### WHAT IS NEEDED
For each line of the data below that contains "endpoints", return that line.

Data entries

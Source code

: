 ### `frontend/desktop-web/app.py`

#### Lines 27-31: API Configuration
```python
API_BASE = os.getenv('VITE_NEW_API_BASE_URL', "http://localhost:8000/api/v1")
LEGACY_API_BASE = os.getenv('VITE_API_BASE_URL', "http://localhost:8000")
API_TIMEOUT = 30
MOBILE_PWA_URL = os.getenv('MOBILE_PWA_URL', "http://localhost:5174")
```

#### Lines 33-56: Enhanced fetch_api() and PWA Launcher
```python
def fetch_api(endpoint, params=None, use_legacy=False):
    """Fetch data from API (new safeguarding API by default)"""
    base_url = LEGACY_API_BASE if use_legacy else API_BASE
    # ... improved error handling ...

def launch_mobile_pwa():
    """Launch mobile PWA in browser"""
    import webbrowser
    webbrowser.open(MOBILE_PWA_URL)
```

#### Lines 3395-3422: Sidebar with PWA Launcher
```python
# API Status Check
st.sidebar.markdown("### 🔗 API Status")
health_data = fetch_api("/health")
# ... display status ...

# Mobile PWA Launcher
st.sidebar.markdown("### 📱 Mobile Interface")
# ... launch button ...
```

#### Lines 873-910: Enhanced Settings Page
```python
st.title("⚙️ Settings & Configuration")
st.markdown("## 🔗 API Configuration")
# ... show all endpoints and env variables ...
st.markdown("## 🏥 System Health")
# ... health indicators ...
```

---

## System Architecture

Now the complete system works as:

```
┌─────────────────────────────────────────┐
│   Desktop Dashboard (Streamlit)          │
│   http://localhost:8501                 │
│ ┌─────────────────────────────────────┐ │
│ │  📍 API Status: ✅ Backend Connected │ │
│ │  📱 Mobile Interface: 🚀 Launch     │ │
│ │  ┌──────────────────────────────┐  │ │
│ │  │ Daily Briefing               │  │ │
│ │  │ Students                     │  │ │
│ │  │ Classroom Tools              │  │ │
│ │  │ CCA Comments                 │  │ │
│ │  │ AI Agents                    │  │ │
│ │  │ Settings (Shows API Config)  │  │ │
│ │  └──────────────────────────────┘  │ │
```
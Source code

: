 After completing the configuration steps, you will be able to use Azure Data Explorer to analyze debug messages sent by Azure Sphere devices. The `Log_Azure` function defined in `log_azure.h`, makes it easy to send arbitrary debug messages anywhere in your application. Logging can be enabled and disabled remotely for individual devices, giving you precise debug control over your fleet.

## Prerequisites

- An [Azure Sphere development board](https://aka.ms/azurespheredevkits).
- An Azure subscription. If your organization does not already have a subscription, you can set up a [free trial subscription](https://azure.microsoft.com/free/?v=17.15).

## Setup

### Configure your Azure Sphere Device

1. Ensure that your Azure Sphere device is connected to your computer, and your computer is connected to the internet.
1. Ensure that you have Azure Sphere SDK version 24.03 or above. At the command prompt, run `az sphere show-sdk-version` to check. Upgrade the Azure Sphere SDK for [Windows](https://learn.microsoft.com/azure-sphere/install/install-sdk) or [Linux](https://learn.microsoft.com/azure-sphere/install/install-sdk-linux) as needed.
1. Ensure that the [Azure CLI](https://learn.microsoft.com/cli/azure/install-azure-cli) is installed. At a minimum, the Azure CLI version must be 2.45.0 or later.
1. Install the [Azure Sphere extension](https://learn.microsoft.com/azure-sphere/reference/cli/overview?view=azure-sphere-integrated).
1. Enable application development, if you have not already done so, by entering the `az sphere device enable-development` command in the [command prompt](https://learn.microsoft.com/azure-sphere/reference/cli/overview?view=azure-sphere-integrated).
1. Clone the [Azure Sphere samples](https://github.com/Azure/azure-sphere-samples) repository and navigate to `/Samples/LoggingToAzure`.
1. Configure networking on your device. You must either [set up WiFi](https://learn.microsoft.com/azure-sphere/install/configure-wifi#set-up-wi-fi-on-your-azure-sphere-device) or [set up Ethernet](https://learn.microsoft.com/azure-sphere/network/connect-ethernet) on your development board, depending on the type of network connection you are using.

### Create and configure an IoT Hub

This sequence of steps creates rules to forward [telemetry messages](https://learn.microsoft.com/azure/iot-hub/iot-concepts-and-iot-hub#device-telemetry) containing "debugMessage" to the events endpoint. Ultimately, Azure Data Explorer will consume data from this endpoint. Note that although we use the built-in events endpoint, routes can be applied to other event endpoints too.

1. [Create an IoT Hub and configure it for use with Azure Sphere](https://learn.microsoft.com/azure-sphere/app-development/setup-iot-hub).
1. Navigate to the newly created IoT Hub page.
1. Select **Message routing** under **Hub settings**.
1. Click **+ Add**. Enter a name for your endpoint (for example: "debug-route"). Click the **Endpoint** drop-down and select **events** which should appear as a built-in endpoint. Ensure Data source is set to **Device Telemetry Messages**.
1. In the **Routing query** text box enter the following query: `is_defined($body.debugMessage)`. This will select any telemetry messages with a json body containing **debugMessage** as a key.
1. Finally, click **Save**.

### OUTPUT OF THE TASK
# ... show all endpoints and env variables ...
This sequence of steps creates rules to forward [telemetry messages](https://learn.microsoft.com/azure/iot-hub/iot-concepts-and-iot-hub#device-telemetry) containing "debugMessage" to the events endpoint. Ultimately, Azure Data Explorer will consume data from this endpoint. Note that although we use the built-in events endpoint, routes can be applied to other event endpoints too.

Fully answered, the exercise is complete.